View larger version (24K): [in this window] [in a new window]   Fig. 7. Schematic effect of bath [Ca2+] on the electric field within the axon membrane during aglycemia. The effects of aglycemia on membrane potential in nerves bathed in [Ca2+] of 0, 2, or 5 mM are shown. According to this model, higher [Ca2+]o neutralized the negative charge on fixed surfaces particles causing lower field strength within the membrane. Conversely low [Ca2+]o increased the field within the membrane. Transmembrane voltage would be the same in both conditions. Because channel activation depends on the field within the membrane, high [Ca2+]o "functionally" hyperpolarizes the membrane (- - -). At a given rate of depolarization, it takes longer to reach Na+ channels threshold in high [Ca2+]o compared with low [Ca2+]o.
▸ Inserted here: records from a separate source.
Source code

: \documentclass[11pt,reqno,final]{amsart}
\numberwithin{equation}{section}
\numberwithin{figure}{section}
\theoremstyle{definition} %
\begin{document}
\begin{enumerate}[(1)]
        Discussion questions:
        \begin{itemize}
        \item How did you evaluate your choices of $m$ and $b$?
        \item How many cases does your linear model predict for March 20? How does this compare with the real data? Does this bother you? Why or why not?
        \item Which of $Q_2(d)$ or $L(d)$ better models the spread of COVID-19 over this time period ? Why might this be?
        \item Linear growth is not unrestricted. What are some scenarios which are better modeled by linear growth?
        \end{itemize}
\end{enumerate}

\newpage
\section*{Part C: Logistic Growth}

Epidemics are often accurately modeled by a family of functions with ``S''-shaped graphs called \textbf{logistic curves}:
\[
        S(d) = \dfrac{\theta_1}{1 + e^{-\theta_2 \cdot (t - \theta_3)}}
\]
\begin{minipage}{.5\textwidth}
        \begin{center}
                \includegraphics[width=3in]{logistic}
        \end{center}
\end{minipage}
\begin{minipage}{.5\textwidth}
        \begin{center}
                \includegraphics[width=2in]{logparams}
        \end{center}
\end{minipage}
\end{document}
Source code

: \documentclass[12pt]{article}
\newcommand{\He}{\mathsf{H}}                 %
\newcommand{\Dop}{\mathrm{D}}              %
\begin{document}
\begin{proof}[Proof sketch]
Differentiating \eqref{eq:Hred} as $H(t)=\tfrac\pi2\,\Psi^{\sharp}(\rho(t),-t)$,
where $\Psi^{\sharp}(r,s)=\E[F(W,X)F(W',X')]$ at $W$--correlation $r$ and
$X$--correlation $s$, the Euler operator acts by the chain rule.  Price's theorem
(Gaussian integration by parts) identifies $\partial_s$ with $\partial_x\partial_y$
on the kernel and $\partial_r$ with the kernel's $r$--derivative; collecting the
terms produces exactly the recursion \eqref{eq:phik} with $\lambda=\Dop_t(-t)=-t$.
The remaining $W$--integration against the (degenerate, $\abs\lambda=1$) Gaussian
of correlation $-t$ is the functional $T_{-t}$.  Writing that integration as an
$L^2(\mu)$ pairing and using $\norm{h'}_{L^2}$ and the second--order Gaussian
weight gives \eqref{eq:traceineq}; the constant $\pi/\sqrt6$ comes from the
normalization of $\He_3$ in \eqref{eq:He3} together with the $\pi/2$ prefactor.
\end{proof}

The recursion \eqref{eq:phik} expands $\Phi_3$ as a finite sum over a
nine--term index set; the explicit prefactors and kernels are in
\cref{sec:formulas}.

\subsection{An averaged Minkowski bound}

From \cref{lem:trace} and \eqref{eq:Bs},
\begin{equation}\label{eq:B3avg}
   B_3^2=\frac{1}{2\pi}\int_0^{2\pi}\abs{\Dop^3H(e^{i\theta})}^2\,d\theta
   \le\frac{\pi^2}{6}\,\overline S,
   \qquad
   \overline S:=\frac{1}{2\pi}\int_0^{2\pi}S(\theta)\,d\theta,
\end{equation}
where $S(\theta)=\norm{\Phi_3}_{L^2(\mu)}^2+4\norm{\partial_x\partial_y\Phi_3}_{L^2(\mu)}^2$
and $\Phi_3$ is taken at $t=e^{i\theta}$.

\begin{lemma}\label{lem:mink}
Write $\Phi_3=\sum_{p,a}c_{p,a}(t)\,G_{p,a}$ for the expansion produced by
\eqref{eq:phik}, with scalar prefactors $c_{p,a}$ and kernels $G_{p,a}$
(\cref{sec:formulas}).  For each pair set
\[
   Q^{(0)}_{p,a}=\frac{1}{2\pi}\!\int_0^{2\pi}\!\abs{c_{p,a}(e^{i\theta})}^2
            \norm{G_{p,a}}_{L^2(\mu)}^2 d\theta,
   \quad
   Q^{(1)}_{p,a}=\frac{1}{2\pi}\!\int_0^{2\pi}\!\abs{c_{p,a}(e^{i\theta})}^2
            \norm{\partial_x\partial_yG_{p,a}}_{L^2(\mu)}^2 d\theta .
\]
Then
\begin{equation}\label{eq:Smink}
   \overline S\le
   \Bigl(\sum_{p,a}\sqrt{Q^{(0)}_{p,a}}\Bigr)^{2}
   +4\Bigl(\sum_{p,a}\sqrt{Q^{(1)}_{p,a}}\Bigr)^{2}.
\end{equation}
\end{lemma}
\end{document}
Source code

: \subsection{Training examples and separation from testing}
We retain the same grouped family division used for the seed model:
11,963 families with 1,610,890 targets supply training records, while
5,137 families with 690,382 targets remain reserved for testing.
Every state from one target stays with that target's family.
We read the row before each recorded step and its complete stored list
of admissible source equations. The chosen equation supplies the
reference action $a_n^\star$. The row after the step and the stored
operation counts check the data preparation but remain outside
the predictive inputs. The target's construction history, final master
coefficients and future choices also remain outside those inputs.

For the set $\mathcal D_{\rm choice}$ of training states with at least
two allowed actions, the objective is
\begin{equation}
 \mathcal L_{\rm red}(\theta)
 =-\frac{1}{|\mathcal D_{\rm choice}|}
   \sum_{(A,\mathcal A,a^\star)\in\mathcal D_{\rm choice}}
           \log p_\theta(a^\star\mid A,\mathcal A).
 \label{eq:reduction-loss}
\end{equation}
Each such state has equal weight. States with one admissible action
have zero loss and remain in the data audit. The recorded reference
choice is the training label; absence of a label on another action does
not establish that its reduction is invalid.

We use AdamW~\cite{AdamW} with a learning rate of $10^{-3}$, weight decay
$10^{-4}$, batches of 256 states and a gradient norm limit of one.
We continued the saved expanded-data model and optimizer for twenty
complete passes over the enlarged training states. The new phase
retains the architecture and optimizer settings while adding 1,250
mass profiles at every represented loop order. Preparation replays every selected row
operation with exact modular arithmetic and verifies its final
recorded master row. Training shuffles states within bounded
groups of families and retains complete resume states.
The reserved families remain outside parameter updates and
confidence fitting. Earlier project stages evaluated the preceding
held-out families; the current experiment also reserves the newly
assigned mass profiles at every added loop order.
The consequences of these effects of divalent cations to injury are as follows. In Fig. 5, we showed that the drop in [Ca²⁺]_o is intimately related to CAP failure. Thus delaying the latency to CAP failure by increasing extracellular divalent cation concentration resulted in an increased latency after the onset of aglycemia before Ca²⁺ entered intracellular compartments. We predict that the more Ca²⁺ that leaves the ECS, the more injury should occur. This is seen if CAP recovery is compared between experiments where 5 mM Mg²⁺:2 mM Ca²⁺ ACSF or 5 mM Ca²⁺:2 mM Mg²⁺ were employed (97.7 ± 7.1 vs. 74.3 ± 7.5%). There is an increased latency to CAP failure in both conditions that is not significantly different. However, the CAP recovery is significantly greater in 5 mM Ca²⁺:2 mM Mg²⁺. This is because there is a greater gradient for Ca²⁺ influx than in 5 mM Mg²⁺:2 mM Ca²⁺ and hence more injury occurs. This difference is not as pronounced in 10 mM Ca²⁺ ACSF as the 51.8 min latency to CAP failure limits the duration of Ca²⁺ influx.

Experiments investigating the effects of divalent cations on anoxic injury also support this theory. Increasing Mg²⁺ in ACSF to 10 mM during a 60-min anoxic insult increased CAP recovery from 29.7 to 54.9% (Stys et al. 1990). Although the effect of Mg²⁺ on latency to CAP failure was not described, we would expect that it would delay the failure of CAP and thus lead to a decreased amount of toxic Ca²⁺ influx leading to improved CAP recovery. Additional supportive evidence from the author states CAP area falls to near zero within a minute of anoxia onset in 0 mM Ca²⁺/5 mM EGTA versus 5-6 min in normal Ca²⁺ (P. Stys, personal communication).